▶ [Task] Print the data below exactly, but only the lines from the one containing "DQN & hidden" down to the one containing "We already proved for", inclusive.

▶ [Data]

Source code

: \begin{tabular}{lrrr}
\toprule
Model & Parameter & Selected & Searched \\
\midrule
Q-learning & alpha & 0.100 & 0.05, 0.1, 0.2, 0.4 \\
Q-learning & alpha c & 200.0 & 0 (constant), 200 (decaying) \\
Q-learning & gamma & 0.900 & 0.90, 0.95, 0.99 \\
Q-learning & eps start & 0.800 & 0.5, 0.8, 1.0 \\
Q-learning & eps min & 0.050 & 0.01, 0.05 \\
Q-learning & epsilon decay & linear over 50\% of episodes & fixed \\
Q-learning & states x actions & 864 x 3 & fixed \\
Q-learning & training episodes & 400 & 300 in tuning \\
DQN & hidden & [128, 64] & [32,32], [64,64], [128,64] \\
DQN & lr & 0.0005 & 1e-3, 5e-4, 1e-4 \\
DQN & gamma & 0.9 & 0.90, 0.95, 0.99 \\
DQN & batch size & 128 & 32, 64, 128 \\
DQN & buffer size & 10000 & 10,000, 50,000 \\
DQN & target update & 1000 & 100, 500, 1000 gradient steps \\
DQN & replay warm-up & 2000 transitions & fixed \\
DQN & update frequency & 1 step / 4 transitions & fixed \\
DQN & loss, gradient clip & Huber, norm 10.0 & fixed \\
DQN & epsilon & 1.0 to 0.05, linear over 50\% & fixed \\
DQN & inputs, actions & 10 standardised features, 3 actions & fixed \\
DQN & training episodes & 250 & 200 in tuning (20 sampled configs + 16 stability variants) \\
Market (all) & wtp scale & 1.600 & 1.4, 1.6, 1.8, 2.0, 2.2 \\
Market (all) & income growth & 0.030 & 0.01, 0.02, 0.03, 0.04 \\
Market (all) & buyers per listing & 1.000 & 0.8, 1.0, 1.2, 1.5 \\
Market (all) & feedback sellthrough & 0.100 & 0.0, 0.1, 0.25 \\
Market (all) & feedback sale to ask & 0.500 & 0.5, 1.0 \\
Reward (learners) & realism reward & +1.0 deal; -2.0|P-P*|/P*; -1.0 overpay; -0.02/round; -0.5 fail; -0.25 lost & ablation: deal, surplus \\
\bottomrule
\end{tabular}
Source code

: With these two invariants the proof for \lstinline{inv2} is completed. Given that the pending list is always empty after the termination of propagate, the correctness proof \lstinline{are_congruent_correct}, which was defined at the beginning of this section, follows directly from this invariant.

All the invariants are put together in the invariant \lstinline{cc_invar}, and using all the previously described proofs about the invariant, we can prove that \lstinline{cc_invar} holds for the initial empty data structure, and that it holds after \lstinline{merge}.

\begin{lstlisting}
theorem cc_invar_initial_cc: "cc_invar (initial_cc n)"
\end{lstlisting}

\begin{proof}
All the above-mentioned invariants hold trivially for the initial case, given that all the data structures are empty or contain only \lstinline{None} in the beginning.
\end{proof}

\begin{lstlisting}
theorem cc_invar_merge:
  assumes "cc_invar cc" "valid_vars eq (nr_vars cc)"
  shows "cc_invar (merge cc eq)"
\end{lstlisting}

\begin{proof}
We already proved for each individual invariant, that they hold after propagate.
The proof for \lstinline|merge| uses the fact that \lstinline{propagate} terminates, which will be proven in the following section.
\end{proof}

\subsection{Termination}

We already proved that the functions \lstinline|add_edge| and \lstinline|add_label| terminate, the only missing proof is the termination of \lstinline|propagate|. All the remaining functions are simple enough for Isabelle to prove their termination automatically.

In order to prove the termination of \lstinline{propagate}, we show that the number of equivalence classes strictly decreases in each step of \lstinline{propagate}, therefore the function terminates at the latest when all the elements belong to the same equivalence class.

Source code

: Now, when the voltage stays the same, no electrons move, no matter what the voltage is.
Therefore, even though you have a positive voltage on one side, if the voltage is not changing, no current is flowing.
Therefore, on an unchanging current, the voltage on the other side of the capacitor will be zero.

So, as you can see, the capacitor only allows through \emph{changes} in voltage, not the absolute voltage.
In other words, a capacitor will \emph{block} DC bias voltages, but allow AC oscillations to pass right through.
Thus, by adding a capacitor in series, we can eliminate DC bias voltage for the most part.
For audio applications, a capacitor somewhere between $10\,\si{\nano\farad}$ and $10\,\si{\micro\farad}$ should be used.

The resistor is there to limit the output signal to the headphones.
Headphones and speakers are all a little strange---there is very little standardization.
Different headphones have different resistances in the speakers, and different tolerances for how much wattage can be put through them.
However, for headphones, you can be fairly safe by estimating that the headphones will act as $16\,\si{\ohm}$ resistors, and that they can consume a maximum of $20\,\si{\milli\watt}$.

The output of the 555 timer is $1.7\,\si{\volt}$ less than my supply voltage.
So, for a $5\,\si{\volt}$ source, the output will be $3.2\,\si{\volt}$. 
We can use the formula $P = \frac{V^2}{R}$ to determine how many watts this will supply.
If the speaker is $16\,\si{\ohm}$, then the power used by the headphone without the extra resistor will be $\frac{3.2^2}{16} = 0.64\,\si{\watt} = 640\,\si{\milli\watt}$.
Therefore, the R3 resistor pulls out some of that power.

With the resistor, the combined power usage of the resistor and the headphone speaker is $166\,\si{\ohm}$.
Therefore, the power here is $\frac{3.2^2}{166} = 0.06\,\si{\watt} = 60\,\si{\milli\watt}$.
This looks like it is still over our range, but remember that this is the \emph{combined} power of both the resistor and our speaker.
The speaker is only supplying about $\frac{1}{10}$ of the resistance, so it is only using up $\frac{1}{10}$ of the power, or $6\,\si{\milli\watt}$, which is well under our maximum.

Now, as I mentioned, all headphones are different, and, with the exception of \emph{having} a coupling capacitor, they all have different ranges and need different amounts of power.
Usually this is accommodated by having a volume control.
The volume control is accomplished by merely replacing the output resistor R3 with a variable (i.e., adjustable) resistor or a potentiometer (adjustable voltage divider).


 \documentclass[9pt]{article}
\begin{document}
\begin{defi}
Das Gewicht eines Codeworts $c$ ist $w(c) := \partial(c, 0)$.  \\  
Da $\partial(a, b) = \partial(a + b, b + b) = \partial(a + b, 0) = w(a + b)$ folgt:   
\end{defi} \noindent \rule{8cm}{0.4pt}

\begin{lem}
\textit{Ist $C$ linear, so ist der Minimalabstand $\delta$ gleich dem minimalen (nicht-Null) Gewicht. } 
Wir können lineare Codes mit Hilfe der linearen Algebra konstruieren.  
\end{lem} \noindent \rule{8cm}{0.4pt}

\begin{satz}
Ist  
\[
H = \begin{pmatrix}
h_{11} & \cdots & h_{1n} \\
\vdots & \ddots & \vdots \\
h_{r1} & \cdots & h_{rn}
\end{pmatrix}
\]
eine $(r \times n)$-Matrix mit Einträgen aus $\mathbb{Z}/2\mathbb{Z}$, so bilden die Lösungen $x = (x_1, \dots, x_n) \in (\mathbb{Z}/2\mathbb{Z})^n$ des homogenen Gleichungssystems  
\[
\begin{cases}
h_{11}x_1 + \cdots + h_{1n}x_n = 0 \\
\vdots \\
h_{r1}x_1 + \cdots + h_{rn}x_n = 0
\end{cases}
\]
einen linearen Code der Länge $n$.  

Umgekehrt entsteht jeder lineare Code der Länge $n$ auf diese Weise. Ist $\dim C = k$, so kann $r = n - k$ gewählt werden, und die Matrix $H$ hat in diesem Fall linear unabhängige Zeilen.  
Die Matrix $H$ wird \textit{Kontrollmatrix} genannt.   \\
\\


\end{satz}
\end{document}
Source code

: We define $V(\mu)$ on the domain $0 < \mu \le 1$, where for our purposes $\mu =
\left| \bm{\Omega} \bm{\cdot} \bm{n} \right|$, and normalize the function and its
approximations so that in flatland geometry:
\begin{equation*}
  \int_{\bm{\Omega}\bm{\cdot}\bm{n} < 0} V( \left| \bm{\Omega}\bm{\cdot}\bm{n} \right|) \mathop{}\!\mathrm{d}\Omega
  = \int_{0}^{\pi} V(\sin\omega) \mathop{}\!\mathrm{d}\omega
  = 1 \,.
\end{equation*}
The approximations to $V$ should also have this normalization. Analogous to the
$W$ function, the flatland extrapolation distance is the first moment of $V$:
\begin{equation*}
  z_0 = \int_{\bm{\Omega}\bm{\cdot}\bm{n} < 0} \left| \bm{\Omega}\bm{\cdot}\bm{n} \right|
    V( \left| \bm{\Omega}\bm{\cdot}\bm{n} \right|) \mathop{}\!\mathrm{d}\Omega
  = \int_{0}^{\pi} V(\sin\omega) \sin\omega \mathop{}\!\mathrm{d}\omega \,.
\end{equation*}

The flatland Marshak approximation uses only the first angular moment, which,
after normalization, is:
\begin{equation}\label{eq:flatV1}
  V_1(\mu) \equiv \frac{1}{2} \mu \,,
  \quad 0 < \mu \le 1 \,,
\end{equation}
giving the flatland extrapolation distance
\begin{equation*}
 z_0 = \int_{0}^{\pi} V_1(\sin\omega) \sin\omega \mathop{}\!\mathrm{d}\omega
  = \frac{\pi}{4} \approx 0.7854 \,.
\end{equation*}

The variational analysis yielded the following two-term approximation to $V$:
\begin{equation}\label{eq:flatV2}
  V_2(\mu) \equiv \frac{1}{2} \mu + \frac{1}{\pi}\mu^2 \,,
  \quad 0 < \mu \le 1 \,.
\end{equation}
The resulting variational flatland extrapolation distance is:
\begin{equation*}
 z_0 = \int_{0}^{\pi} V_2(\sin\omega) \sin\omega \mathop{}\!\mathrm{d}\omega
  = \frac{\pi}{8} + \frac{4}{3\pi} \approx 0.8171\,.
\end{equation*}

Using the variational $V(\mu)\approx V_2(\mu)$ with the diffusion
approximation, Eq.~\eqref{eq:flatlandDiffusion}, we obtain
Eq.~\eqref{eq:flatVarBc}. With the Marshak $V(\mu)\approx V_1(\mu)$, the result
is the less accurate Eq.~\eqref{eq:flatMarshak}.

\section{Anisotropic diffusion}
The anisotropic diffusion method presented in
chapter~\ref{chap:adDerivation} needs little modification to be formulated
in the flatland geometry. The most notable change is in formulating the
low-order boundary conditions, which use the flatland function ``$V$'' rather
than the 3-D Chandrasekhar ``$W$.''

▶ [Written solution]
DQN & hidden & [128, 64] & [32,32], [64,64], [128,64] \\
DQN & lr & 0.0005 & 1e-3, 5e-4, 1e-4 \\
DQN & gamma & 0.9 & 0.90, 0.95, 0.99 \\
DQN & batch size & 128 & 32, 64, 128 \\
DQN & buffer size & 10000 & 10,000, 50,000 \\
DQN & target update & 1000 & 100, 500, 1000 gradient steps \\
DQN & replay warm-up & 2000 transitions & fixed \\
DQN & update frequency & 1 step / 4 transitions & fixed \\
DQN & loss, gradient clip & Huber, norm 10.0 & fixed \\
DQN & epsilon & 1.0 to 0.05, linear over 50\% & fixed \\
DQN & inputs, actions & 10 standardised features, 3 actions & fixed \\
DQN & training episodes & 250 & 200 in tuning (20 sampled configs + 16 stability variants) \\
Market (all) & wtp scale & 1.600 & 1.4, 1.6, 1.8, 2.0, 2.2 \\
Market (all) & income growth & 0.030 & 0.01, 0.02, 0.03, 0.04 \\
Market (all) & buyers per listing & 1.000 & 0.8, 1.0, 1.2, 1.5 \\
Market (all) & feedback sellthrough & 0.100 & 0.0, 0.1, 0.25 \\
Market (all) & feedback sale to ask & 0.500 & 0.5, 1.0 \\
Reward (learners) & realism reward & +1.0 deal; -2.0|P-P*|/P*; -1.0 overpay; -0.02/round; -0.5 fail; -0.25 lost & ablation: deal, surplus \\
\bottomrule
\end{tabular}
Source code

: With these two invariants the proof for \lstinline{inv2} is completed. Given that the pending list is always empty after the termination of propagate, the correctness proof \lstinline{are_congruent_correct}, which was defined at the beginning of this section, follows directly from this invariant.

All the invariants are put together in the invariant \lstinline{cc_invar}, and using all the previously described proofs about the invariant, we can prove that \lstinline{cc_invar} holds for the initial empty data structure, and that it holds after \lstinline{merge}.

\begin{lstlisting}
theorem cc_invar_initial_cc: "cc_invar (initial_cc n)"
\end{lstlisting}

\begin{proof}
All the above-mentioned invariants hold trivially for the initial case, given that all the data structures are empty or contain only \lstinline{None} in the beginning.
\end{proof}

\begin{lstlisting}
theorem cc_invar_merge:
  assumes "cc_invar cc" "valid_vars eq (nr_vars cc)"
  shows "cc_invar (merge cc eq)"
\end{lstlisting}

\begin{proof}
We already proved for each individual invariant, that they hold after propagate.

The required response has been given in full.